======== Records shown ========

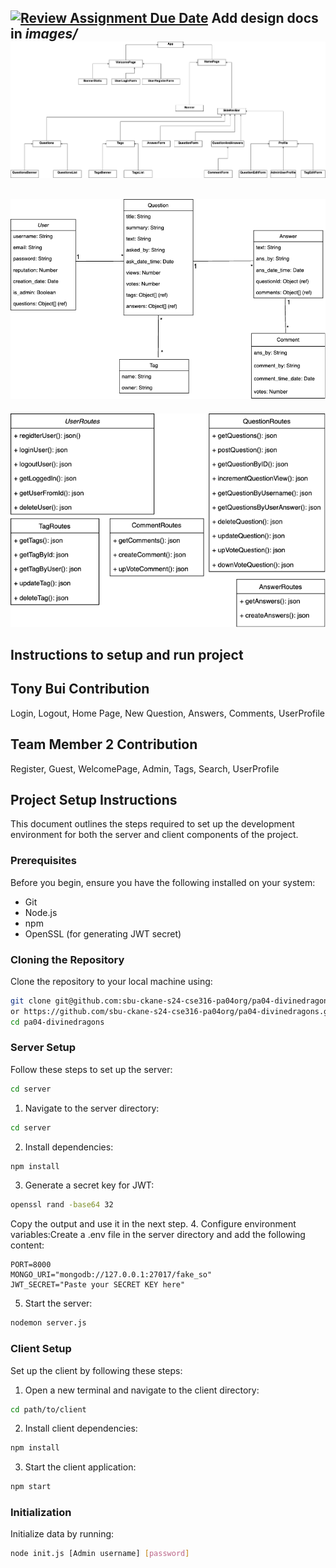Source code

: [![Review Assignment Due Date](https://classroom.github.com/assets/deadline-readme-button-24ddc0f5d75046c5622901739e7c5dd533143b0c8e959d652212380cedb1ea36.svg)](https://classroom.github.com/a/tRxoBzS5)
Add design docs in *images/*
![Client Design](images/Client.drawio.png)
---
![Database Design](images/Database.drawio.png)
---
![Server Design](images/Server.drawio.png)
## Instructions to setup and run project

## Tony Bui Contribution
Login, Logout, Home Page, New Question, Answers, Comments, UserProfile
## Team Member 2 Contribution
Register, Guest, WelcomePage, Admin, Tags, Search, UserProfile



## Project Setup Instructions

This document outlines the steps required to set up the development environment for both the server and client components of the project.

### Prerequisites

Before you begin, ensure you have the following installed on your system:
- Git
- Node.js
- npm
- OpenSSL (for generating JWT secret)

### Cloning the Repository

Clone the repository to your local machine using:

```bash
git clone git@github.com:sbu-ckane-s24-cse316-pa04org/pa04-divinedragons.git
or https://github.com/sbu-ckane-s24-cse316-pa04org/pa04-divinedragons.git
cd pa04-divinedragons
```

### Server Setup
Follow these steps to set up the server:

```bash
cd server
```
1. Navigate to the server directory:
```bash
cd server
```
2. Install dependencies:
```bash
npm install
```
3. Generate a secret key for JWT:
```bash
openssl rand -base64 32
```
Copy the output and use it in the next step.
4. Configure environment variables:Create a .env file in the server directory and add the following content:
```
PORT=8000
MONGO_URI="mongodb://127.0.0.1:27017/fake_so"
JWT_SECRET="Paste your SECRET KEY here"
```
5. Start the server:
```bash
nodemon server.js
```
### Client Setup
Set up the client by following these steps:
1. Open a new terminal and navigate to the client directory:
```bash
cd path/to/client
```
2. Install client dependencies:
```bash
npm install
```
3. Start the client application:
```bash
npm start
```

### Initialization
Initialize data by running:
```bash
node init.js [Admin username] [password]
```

========
======== Records shown ========

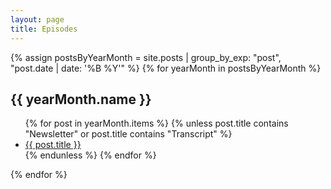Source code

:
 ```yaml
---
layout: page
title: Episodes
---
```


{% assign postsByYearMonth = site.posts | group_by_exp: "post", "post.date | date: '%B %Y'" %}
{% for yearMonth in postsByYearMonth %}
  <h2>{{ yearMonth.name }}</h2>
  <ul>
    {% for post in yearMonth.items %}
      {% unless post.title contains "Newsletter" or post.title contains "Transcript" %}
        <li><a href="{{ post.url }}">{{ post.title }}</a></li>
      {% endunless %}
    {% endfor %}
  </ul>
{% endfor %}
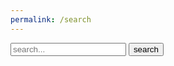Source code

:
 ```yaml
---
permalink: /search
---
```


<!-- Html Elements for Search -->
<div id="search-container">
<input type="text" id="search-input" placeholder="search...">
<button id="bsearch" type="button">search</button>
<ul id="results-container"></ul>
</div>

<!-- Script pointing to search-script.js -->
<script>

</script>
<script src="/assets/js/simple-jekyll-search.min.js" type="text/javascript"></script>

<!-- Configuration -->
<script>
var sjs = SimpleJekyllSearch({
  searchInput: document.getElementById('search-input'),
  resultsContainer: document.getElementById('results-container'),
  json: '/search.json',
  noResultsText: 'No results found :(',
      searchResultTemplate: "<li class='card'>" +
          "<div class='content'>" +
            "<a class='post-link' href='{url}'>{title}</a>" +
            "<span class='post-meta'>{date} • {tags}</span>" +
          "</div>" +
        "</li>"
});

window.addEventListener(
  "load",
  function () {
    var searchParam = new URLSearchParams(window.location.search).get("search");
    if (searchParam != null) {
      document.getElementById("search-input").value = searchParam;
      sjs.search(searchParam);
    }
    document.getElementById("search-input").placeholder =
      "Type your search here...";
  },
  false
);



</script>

========

Exercise aim
In the listing above, find the line with "Register, Guest, WelcomePage, Admin, Tags, Search, UserProfile" and the line with "### Client Setup"; output exactly those lines and all lines between them.

Answer to the problem
Register, Guest, WelcomePage, Admin, Tags, Search, UserProfile



## Project Setup Instructions

This document outlines the steps required to set up the development environment for both the server and client components of the project.

### Prerequisites

Before you begin, ensure you have the following installed on your system:
- Git
- Node.js
- npm
- OpenSSL (for generating JWT secret)

### Cloning the Repository

Clone the repository to your local machine using:

```bash
git clone git@github.com:sbu-ckane-s24-cse316-pa04org/pa04-divinedragons.git
or https://github.com/sbu-ckane-s24-cse316-pa04org/pa04-divinedragons.git
cd pa04-divinedragons
```

### Server Setup
Follow these steps to set up the server:

```bash
cd server
```
1. Navigate to the server directory:
```bash
cd server
```
2. Install dependencies:
```bash
npm install
```
3. Generate a secret key for JWT:
```bash
openssl rand -base64 32
```
Copy the output and use it in the next step.
4. Configure environment variables:Create a .env file in the server directory and add the following content:
```
PORT=8000
MONGO_URI="mongodb://127.0.0.1:27017/fake_so"
JWT_SECRET="Paste your SECRET KEY here"
```
5. Start the server:
```bash
nodemon server.js
```
### Client Setup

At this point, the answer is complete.